Like millions of other Americans, I have again contracted the dreaded March Madness and become engrossed in games featuring the best players I’ve never heard of (Ali Farokhmanesh, anyone?).  But the most painful part of the tournament this year is not witnessing the mysterious collapse of the Big East, but having to suffer through the countless beer commercials.

And with the big brewers (kind of a redundant phrase, since ABI and MillerCoors control 80% of the American beer market) cycling back down into advertising that is either misogynist or mindless, the NCAA becomes even more complicit in contributing to our nation’s alcohol problems.
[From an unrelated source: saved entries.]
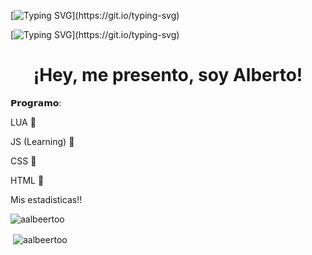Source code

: 
[![Typing SVG](https://readme-typing-svg.herokuapp.com?lines=Bienvenido+a+mi+github!)](https://git.io/typing-svg)

[![Typing SVG](https://readme-typing-svg.herokuapp.com?color=F7EA1F&lines=Heey!%2C+soy+Alberto!)](https://git.io/typing-svg)

<h1 align="center">¡Hey, me presento, soy Alberto!</h1>

𝗣𝗿𝗼𝗴𝗿𝗮𝗺𝗼:

LUA 🍇

JS (Learning) 👀

CSS 🧊

HTML 🍍
<p align="center">
</p>

Mis estadisticas!!

<p><img align="center" src="https://github-readme-stats.vercel.app/api/top-langs?username=aalbeertoo-az&show_icons=true&locale=en&layout=compact" alt="aalbeertoo" /></p>

<p>&nbsp;<img align="center" src="https://github-readme-stats.vercel.app/api?username=aalbeertoo&show_icons=true&locale=en" alt="aalbeertoo" /></p>
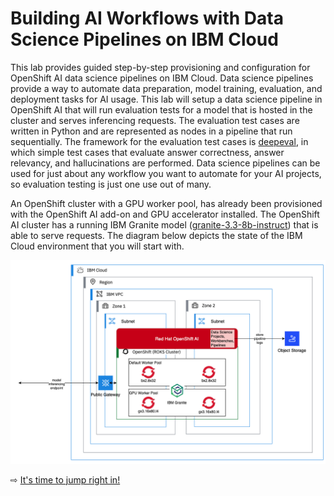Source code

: # Building AI Workflows with Data Science Pipelines on IBM Cloud

This lab provides guided step-by-step provisioning and configuration for OpenShift AI data science pipelines on IBM Cloud. Data science pipelines provide a way to automate data preparation, model training, evaluation, and deployment tasks for AI usage. This lab will setup a data science pipeline in OpenShift AI that will run  evaluation tests for a model that is hosted in the cluster and serves inferencing requests. The evaluation test cases are written in Python and are represented as nodes in a pipeline that run sequentially. The framework for the evaluation test cases is [deepeval](https://deepeval.com/), in which simple test cases that evaluate answer correctness, answer relevancy, and hallucinations are performed. Data science pipelines can be used for just about any workflow you want to automate for your AI projects, so evaluation testing is just one use out of many.

An OpenShift cluster with a GPU worker pool, has already been provisioned with the OpenShift AI add-on and GPU accelerator installed. The OpenShift AI cluster has a running IBM Granite model ([granite-3.3-8b-instruct](https://huggingface.co/ibm-granite/granite-3.3-8b-instruct/)) that is able to serve requests. The diagram below depicts the state of the IBM Cloud environment that you will start with.



![image](images/architecture.png ':size=600')

⇨ [It's time to jump right in!](10-create-cos-bucket.md)

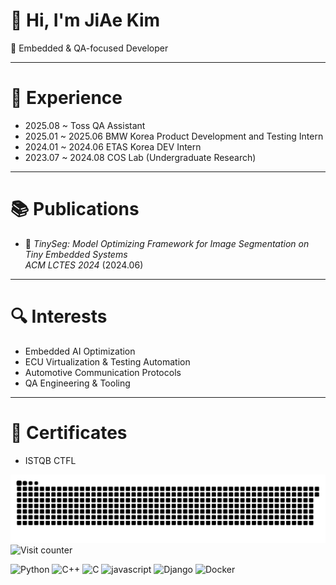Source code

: 
<!--
**KJA000/KJA000** is a ✨ _special_ ✨ repository because its `README.md` (this file) appears on your GitHub profile.

Here are some ideas to get you started:

- 🔭 I’m currently working on ...
- 🌱 I’m currently learning ...
- 👯 I’m looking to collaborate on ...
- 🤔 I’m looking for help with ...
- 💬 Ask me about ...
- 📫 How to reach me: ...
- 😄 Pronouns: ...
- ⚡ Fun fact: ...
-->

# 👋 Hi, I'm JiAe Kim

🚀 Embedded & QA-focused Developer  

---

# 🧪 Experience

- 2025.08 ~          Toss QA Assistant
- 2025.01 ~ 2025.06  BMW Korea Product Development and Testing Intern
- 2024.01 ~ 2024.06  ETAS Korea DEV Intern
- 2023.07 ~ 2024.08  COS Lab (Undergraduate Research)

---

# 📚 Publications

- 📄 *TinySeg: Model Optimizing Framework for Image Segmentation on Tiny Embedded Systems*  
  _ACM LCTES 2024_ (2024.06)

---

# 🔍 Interests

- Embedded AI Optimization  
- ECU Virtualization & Testing Automation  
- Automotive Communication Protocols  
- QA Engineering & Tooling

---

# 📔 Certificates

- ISTQB CTFL





<img src="https://github.com/KJA000/KJA000/blob/output/github-contribution-grid-snake.svg"/>

<img src="https://moe-counter.glitch.me/get/@:KJA000?theme=rule34" alt="Visit counter">


![Python](https://img.shields.io/badge/Python-3776AB.svg?&style=for-the-badge&logo=python&logoColor=white)
![C++](https://img.shields.io/badge/C++-00599C.svg?&style=for-the-badge&logo=cplusplus&logoColor=white)
![C](https://img.shields.io/badge/C-A8B9CC.svg?style=for-the-badge&logo=C&logoColor=white)
![javascript](https://img.shields.io/badge/javascript-F7DF1E.svg?&style=for-the-badge&logo=javascript&logoColor=white)
![Django](https://img.shields.io/badge/django-092E20.svg?style=for-the-badge&logo=django&logoColor=white)
![Docker](https://img.shields.io/badge/Docker-2496ED.svg?style=for-the-badge&logo=Docker&logoColor=white)



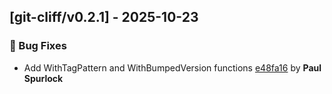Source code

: ## [git-cliff/v0.2.1] - 2025-10-23

### 🐛 Bug Fixes

- Add WithTagPattern and WithBumpedVersion functions [e48fa16](https://github.com/act3-ai/dagger/commit/e48fa162cb0c65f2e5763dd0a2fc00c823694e33) by **Paul Spurlock**


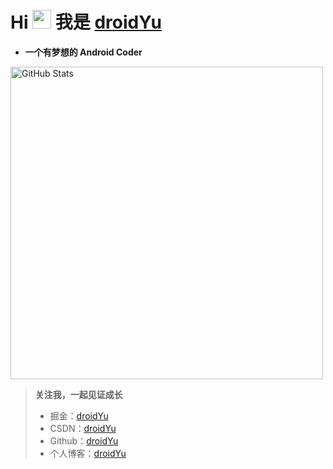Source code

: # Hi <img src="https://media.giphy.com/media/hvRJCLFzcasrR4ia7z/giphy.gif" width="30px"> 我是 [**droidYu**](https://droidyu.github.io/) 
* **一个有梦想的 Android Coder**
<img width="500px"  alt="GitHub Stats" src="https://github-readme-stats.vercel.app/api?username=droidYu&count_private=true&show_icons=true&bg_color=60,904e95,2196e3&theme=codeSTACKr"/>

>**关注我，一起见证成长**
> * 掘金：[droidYu](https://juejin.cn/user/2365804752143256)
> * CSDN：[droidYu](https://blog.csdn.net/u010444082)
> * Github：[droidYu](https://github.com/droidYu)
> * 个人博客：[droidYu](https://droidyu.github.io/)
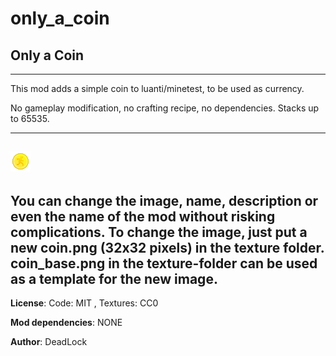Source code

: # only_a_coin
 ## Only a Coin
-------------

This mod adds a simple coin to luanti/minetest, to be used as currency.

No gameplay modification, no crafting recipe, no dependencies.
Stacks up to 65535.
 
-------------
![The Coin](textures/coin.png)
-------------

You can change the image, name, description or even the name of the mod without risking complications.
To change the image, just put a new coin.png (32x32 pixels) in the texture folder. 
coin_base.png in the texture-folder can be used as a template for the new image.
-------------

**License**: Code: MIT , Textures: CC0

**Mod dependencies**: NONE

**Author**: DeadLock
That fact is not changed by the shiny new public relations campaign the NCAA has rolled out -“We Put Our Money Where Our Mission Is”:

It’s all well and good that about $51 million a year of the NCAA media money goes into supporting non-revenue sports, for example, but it doesn’t address the issue of the source of the money.  After all, how ethical can the use of money be if the money is tainted in the first place?

The Campaign for Alcohol-Free Sports TV and the United Methodist Church (always in the forefront of public health issues), continue to point out the NCAA’s disconnect:

“People should be aware of the way in which NCAA and beer producers exploit a youthful, healthful, action-packed activity to sell beer and to promote beer to an audience that includes a large number of impressionable young people,” [George A.] Hacker said.

Sooner or later, the NCAA is going have to live up to its own putative values.